To do —
What is needed is an exact copy of the entries below, with every picture left out.

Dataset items
[Start of Attachment]

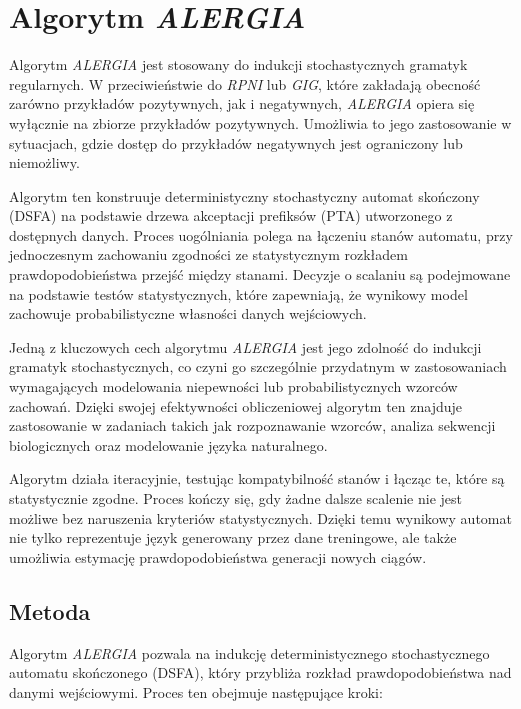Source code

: \section{Algorytm \textit{ALERGIA}}  
\label{sec:alergia}  

Algorytm \textit{ALERGIA} \cite{ALERGIA} jest stosowany do indukcji stochastycznych gramatyk regularnych. W przeciwieństwie do \textit{RPNI} lub \textit{GIG}, które zakładają obecność zarówno przykładów pozytywnych, jak i negatywnych, \textit{ALERGIA} opiera się wyłącznie na zbiorze przykładów pozytywnych. Umożliwia to jego zastosowanie w sytuacjach, gdzie dostęp do przykładów negatywnych jest ograniczony lub niemożliwy.  

Algorytm ten konstruuje deterministyczny stochastyczny automat skończony (DSFA) na podstawie drzewa akceptacji prefiksów (PTA) utworzonego z dostępnych danych. Proces uogólniania polega na łączeniu stanów automatu, przy jednoczesnym zachowaniu zgodności ze statystycznym rozkładem prawdopodobieństwa przejść między stanami. Decyzje o scalaniu są podejmowane na podstawie testów statystycznych, które zapewniają, że wynikowy model zachowuje probabilistyczne własności danych wejściowych.  

Jedną z kluczowych cech algorytmu \textit{ALERGIA} jest jego zdolność do indukcji gramatyk stochastycznych, co czyni go szczególnie przydatnym w zastosowaniach wymagających modelowania niepewności lub probabilistycznych wzorców zachowań. Dzięki swojej efektywności obliczeniowej algorytm ten znajduje zastosowanie w zadaniach takich jak rozpoznawanie wzorców, analiza sekwencji biologicznych oraz modelowanie języka naturalnego.

Algorytm działa iteracyjnie, testując kompatybilność stanów i łącząc te, które są statystycznie zgodne. Proces kończy się, gdy żadne dalsze scalenie nie jest możliwe bez naruszenia kryteriów statystycznych. Dzięki temu wynikowy automat nie tylko reprezentuje język generowany przez dane treningowe, ale także umożliwia estymację prawdopodobieństwa generacji nowych ciągów.


\subsection{Metoda}  
Algorytm \textit{ALERGIA} pozwala na indukcję deterministycznego stochastycznego automatu skończonego (DSFA), który przybliża rozkład prawdopodobieństwa nad danymi wejściowymi. Proces ten obejmuje następujące kroki:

[End of Attachment]

Result —
Source code

: \section{Algorytm \textit{ALERGIA}}  
\label{sec:alergia}  

Algorytm \textit{ALERGIA} \cite{ALERGIA} jest stosowany do indukcji stochastycznych gramatyk regularnych. W przeciwieństwie do \textit{RPNI} lub \textit{GIG}, które zakładają obecność zarówno przykładów pozytywnych, jak i negatywnych, \textit{ALERGIA} opiera się wyłącznie na zbiorze przykładów pozytywnych. Umożliwia to jego zastosowanie w sytuacjach, gdzie dostęp do przykładów negatywnych jest ograniczony lub niemożliwy.  

Algorytm ten konstruuje deterministyczny stochastyczny automat skończony (DSFA) na podstawie drzewa akceptacji prefiksów (PTA) utworzonego z dostępnych danych. Proces uogólniania polega na łączeniu stanów automatu, przy jednoczesnym zachowaniu zgodności ze statystycznym rozkładem prawdopodobieństwa przejść między stanami. Decyzje o scalaniu są podejmowane na podstawie testów statystycznych, które zapewniają, że wynikowy model zachowuje probabilistyczne własności danych wejściowych.  

Jedną z kluczowych cech algorytmu \textit{ALERGIA} jest jego zdolność do indukcji gramatyk stochastycznych, co czyni go szczególnie przydatnym w zastosowaniach wymagających modelowania niepewności lub probabilistycznych wzorców zachowań. Dzięki swojej efektywności obliczeniowej algorytm ten znajduje zastosowanie w zadaniach takich jak rozpoznawanie wzorców, analiza sekwencji biologicznych oraz modelowanie języka naturalnego.

Algorytm działa iteracyjnie, testując kompatybilność stanów i łącząc te, które są statystycznie zgodne. Proces kończy się, gdy żadne dalsze scalenie nie jest możliwe bez naruszenia kryteriów statystycznych. Dzięki temu wynikowy automat nie tylko reprezentuje język generowany przez dane treningowe, ale także umożliwia estymację prawdopodobieństwa generacji nowych ciągów.


\subsection{Metoda}  
Algorytm \textit{ALERGIA} pozwala na indukcję deterministycznego stochastycznego automatu skończonego (DSFA), który przybliża rozkład prawdopodobieństwa nad danymi wejściowymi. Proces ten obejmuje następujące kroki:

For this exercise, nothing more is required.